• [Assigned task]: What lines below hold the string "subset"? Copy them all.

────────

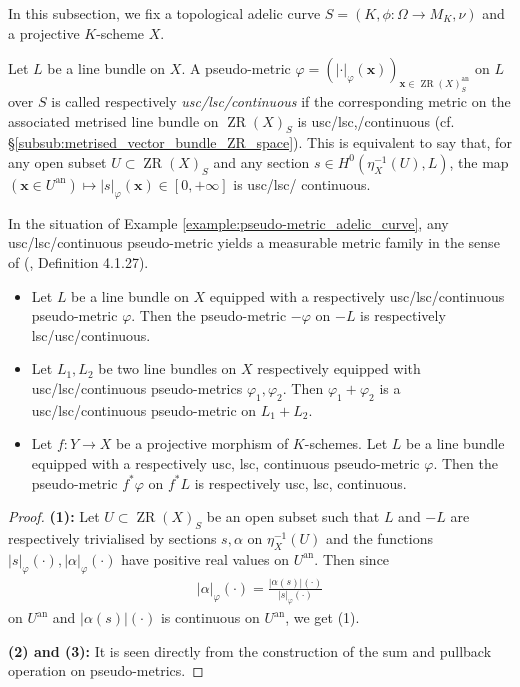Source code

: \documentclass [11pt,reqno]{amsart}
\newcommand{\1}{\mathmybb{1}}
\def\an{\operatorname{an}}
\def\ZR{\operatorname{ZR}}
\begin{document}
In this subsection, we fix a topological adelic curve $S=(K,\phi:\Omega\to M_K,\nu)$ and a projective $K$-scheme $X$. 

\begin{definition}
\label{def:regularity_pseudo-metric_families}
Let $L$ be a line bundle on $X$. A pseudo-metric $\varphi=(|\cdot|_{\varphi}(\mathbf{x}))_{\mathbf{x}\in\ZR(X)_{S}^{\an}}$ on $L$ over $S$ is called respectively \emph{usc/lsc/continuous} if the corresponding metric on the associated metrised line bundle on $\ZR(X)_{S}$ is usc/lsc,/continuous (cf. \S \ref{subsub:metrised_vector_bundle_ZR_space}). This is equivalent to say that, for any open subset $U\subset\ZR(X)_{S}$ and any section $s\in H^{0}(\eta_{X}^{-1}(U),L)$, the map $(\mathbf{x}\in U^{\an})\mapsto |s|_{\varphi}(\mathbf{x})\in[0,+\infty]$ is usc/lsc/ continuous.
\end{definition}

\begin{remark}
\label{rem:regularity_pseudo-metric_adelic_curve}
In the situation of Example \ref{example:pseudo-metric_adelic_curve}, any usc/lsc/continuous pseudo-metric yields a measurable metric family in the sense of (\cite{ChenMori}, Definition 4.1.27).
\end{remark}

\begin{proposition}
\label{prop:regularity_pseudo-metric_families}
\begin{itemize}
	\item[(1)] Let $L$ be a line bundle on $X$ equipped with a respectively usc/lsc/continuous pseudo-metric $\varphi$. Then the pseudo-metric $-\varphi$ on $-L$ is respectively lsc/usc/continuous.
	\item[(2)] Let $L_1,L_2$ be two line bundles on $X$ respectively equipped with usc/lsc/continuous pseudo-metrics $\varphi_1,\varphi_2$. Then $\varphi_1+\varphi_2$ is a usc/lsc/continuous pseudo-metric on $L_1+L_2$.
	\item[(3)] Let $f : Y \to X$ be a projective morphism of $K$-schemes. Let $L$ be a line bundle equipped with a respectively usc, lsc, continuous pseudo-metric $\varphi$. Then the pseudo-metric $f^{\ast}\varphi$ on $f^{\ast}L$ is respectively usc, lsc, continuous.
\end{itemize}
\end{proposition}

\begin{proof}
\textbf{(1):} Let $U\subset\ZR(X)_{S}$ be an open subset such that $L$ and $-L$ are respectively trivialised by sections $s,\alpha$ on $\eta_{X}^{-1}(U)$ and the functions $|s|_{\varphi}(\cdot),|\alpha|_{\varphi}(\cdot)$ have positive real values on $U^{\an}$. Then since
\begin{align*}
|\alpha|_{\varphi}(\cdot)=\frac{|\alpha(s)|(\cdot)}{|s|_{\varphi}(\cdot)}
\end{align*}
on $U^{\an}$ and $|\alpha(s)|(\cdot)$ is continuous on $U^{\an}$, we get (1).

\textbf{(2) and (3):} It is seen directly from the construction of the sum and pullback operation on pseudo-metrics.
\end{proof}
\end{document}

────────

• [Answer area]:
Let $L$ be a line bundle on $X$. A pseudo-metric $\varphi=(|\cdot|_{\varphi}(\mathbf{x}))_{\mathbf{x}\in\ZR(X)_{S}^{\an}}$ on $L$ over $S$ is called respectively \emph{usc/lsc/continuous} if the corresponding metric on the associated metrised line bundle on $\ZR(X)_{S}$ is usc/lsc,/continuous (cf. \S \ref{subsub:metrised_vector_bundle_ZR_space}). This is equivalent to say that, for any open subset $U\subset\ZR(X)_{S}$ and any section $s\in H^{0}(\eta_{X}^{-1}(U),L)$, the map $(\mathbf{x}\in U^{\an})\mapsto |s|_{\varphi}(\mathbf{x})\in[0,+\infty]$ is usc/lsc/ continuous.
\textbf{(1):} Let $U\subset\ZR(X)_{S}$ be an open subset such that $L$ and $-L$ are respectively trivialised by sections $s,\alpha$ on $\eta_{X}^{-1}(U)$ and the functions $|s|_{\varphi}(\cdot),|\alpha|_{\varphi}(\cdot)$ have positive real values on $U^{\an}$. Then since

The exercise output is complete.